Pilot Casualty of World War 2: Nashua, New Hampshire’s Ensign Paul Boire, USNR

Ensign Paul Boire

Ensign Paul Boire (1921-1943)

Ensign Paul Amie Boire is hailed as the first Nashua pilot to “make the supreme sacrifice” in World War II. He was the third child and second son of George F. & Angelina (Lapierre) Boire, born in Nashua NH on 16 January 1921. During that time his parents lived at 108 Tolles Street, Nashua, New Hampshire.

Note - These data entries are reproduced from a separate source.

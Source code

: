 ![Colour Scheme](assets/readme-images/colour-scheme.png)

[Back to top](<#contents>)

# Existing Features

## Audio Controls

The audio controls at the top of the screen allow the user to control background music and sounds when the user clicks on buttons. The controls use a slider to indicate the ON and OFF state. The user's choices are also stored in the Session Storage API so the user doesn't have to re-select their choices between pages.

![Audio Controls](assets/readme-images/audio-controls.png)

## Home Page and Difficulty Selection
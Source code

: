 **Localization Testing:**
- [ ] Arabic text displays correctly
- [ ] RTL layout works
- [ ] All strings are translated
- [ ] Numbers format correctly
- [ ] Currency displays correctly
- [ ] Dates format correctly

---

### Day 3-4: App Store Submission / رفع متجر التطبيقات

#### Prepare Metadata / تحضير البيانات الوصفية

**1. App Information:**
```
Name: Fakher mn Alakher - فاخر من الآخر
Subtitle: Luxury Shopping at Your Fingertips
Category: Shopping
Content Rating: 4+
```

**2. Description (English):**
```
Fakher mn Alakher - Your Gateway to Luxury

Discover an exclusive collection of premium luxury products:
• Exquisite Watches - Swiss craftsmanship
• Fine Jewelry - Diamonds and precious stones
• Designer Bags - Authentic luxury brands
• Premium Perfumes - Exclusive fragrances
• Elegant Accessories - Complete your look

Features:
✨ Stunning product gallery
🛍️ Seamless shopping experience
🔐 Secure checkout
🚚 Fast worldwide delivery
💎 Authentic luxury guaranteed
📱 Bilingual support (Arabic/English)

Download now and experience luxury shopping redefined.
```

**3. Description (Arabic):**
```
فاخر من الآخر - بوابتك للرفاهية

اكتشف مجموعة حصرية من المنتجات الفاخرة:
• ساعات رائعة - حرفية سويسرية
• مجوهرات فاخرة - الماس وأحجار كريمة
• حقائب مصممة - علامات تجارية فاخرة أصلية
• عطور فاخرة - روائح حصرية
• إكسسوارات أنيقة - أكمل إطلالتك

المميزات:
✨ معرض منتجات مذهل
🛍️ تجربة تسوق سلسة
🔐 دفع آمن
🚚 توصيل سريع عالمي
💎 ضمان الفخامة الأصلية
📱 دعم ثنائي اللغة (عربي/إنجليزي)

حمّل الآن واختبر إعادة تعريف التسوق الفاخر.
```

Paul  graduated from Nashua High School in 1939, followed by attendance at St. Anselm College. At this time he also took flying lessons at Nashua offered by the Civil Aeronautics Administration program. He entered the Navy at the age of 20 and two years later he was dead.


[Photo taken 3 days prior to Ensign Paul Boire’s death]. Scene on the flight deck [of the USS Essex (CV-9), looking aft from the carrier’s island during her shakedown cruise, 20 March 1943. Planes parked on deck are F6F-3 fighters (in foreground, with wings folded) and SBD-4 scout bombers. Official U.S. Navy Photograph, now in the collections of the National Archives (photo # 80-G-K-698). Found on NavSource Online.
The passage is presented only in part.